(Work request): Word for word, restate every entry shown below.

Saved entries:

-- Opening Marker --

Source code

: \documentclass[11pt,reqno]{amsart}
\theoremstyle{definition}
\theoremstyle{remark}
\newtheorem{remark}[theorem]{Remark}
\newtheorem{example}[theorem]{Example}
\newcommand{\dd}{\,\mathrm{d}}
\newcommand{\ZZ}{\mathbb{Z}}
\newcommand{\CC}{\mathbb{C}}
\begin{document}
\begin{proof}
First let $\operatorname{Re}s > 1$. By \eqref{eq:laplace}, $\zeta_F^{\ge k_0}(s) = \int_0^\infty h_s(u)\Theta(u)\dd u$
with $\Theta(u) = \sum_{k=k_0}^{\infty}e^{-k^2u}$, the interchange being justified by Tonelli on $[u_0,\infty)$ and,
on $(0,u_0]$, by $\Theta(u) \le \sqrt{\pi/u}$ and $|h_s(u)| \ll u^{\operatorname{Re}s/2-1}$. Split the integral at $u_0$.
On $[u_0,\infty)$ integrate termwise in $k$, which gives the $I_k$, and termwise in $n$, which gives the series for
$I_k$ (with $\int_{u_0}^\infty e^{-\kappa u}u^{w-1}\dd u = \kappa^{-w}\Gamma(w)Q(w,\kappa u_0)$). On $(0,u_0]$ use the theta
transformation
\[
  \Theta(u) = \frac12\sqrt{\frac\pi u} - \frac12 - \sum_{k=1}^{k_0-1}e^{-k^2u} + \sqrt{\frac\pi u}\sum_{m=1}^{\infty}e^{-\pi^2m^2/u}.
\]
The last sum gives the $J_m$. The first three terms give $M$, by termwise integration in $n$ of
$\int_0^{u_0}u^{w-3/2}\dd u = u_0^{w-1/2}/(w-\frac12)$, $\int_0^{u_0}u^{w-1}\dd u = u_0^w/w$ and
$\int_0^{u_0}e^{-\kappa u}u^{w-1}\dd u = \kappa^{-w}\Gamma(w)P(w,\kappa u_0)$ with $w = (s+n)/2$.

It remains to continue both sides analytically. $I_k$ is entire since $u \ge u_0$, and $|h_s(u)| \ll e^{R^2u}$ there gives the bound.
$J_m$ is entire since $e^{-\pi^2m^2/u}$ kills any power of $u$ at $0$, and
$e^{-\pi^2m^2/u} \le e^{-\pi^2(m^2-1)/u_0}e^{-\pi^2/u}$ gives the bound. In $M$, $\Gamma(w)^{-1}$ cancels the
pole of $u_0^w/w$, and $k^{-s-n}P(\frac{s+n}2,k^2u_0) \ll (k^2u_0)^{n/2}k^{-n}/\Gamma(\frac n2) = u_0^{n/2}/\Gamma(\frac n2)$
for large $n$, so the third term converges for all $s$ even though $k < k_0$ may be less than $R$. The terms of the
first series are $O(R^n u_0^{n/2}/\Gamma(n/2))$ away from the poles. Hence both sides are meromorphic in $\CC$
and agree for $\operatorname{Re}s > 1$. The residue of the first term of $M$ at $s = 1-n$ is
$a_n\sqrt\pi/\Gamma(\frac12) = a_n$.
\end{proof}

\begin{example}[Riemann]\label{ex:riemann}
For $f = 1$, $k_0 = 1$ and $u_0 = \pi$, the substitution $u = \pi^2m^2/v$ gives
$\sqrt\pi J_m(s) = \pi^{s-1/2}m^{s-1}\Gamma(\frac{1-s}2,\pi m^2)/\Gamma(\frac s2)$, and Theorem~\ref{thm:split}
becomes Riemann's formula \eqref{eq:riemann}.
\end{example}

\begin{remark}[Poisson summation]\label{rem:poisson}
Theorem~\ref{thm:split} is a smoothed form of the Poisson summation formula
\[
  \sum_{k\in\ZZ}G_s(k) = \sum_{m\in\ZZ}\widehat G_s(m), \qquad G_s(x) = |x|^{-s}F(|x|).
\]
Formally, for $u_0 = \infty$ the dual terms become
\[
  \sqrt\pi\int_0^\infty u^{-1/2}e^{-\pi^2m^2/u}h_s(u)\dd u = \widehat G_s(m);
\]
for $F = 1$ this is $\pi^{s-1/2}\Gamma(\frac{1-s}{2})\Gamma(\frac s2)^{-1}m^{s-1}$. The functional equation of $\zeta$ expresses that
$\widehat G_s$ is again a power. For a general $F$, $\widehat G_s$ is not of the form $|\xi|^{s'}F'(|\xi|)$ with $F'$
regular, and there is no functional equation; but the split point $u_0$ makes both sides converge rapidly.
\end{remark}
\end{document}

-- Closing Marker --

(Output below):
Source code

: \documentclass[11pt,reqno]{amsart}
\theoremstyle{definition}
\theoremstyle{remark}
\newtheorem{remark}[theorem]{Remark}
\newtheorem{example}[theorem]{Example}
\newcommand{\dd}{\,\mathrm{d}}
\newcommand{\ZZ}{\mathbb{Z}}
\newcommand{\CC}{\mathbb{C}}
\begin{document}
\begin{proof}
First let $\operatorname{Re}s > 1$. By \eqref{eq:laplace}, $\zeta_F^{\ge k_0}(s) = \int_0^\infty h_s(u)\Theta(u)\dd u$
with $\Theta(u) = \sum_{k=k_0}^{\infty}e^{-k^2u}$, the interchange being justified by Tonelli on $[u_0,\infty)$ and,
on $(0,u_0]$, by $\Theta(u) \le \sqrt{\pi/u}$ and $|h_s(u)| \ll u^{\operatorname{Re}s/2-1}$. Split the integral at $u_0$.
On $[u_0,\infty)$ integrate termwise in $k$, which gives the $I_k$, and termwise in $n$, which gives the series for
$I_k$ (with $\int_{u_0}^\infty e^{-\kappa u}u^{w-1}\dd u = \kappa^{-w}\Gamma(w)Q(w,\kappa u_0)$). On $(0,u_0]$ use the theta
transformation
\[
  \Theta(u) = \frac12\sqrt{\frac\pi u} - \frac12 - \sum_{k=1}^{k_0-1}e^{-k^2u} + \sqrt{\frac\pi u}\sum_{m=1}^{\infty}e^{-\pi^2m^2/u}.
\]
The last sum gives the $J_m$. The first three terms give $M$, by termwise integration in $n$ of
$\int_0^{u_0}u^{w-3/2}\dd u = u_0^{w-1/2}/(w-\frac12)$, $\int_0^{u_0}u^{w-1}\dd u = u_0^w/w$ and
$\int_0^{u_0}e^{-\kappa u}u^{w-1}\dd u = \kappa^{-w}\Gamma(w)P(w,\kappa u_0)$ with $w = (s+n)/2$.

It remains to continue both sides analytically. $I_k$ is entire since $u \ge u_0$, and $|h_s(u)| \ll e^{R^2u}$ there gives the bound.
$J_m$ is entire since $e^{-\pi^2m^2/u}$ kills any power of $u$ at $0$, and
$e^{-\pi^2m^2/u} \le e^{-\pi^2(m^2-1)/u_0}e^{-\pi^2/u}$ gives the bound. In $M$, $\Gamma(w)^{-1}$ cancels the
pole of $u_0^w/w$, and $k^{-s-n}P(\frac{s+n}2,k^2u_0) \ll (k^2u_0)^{n/2}k^{-n}/\Gamma(\frac n2) = u_0^{n/2}/\Gamma(\frac n2)$
for large $n$, so the third term converges for all $s$ even though $k < k_0$ may be less than $R$. The terms of the
first series are $O(R^n u_0^{n/2}/\Gamma(n/2))$ away from the poles. Hence both sides are meromorphic in $\CC$
and agree for $\operatorname{Re}s > 1$. The residue of the first term of $M$ at $s = 1-n$ is
$a_n\sqrt\pi/\Gamma(\frac12) = a_n$.
\end{proof}

\begin{example}[Riemann]\label{ex:riemann}
For $f = 1$, $k_0 = 1$ and $u_0 = \pi$, the substitution $u = \pi^2m^2/v$ gives
$\sqrt\pi J_m(s) = \pi^{s-1/2}m^{s-1}\Gamma(\frac{1-s}2,\pi m^2)/\Gamma(\frac s2)$, and Theorem~\ref{thm:split}
becomes Riemann's formula \eqref{eq:riemann}.
\end{example}

\begin{remark}[Poisson summation]\label{rem:poisson}
Theorem~\ref{thm:split} is a smoothed form of the Poisson summation formula
\[
  \sum_{k\in\ZZ}G_s(k) = \sum_{m\in\ZZ}\widehat G_s(m), \qquad G_s(x) = |x|^{-s}F(|x|).
\]
Formally, for $u_0 = \infty$ the dual terms become
\[
  \sqrt\pi\int_0^\infty u^{-1/2}e^{-\pi^2m^2/u}h_s(u)\dd u = \widehat G_s(m);
\]
for $F = 1$ this is $\pi^{s-1/2}\Gamma(\frac{1-s}{2})\Gamma(\frac s2)^{-1}m^{s-1}$. The functional equation of $\zeta$ expresses that
$\widehat G_s$ is again a power. For a general $F$, $\widehat G_s$ is not of the form $|\xi|^{s'}F'(|\xi|)$ with $F'$
regular, and there is no functional equation; but the split point $u_0$ makes both sides converge rapidly.
\end{remark}
\end{document}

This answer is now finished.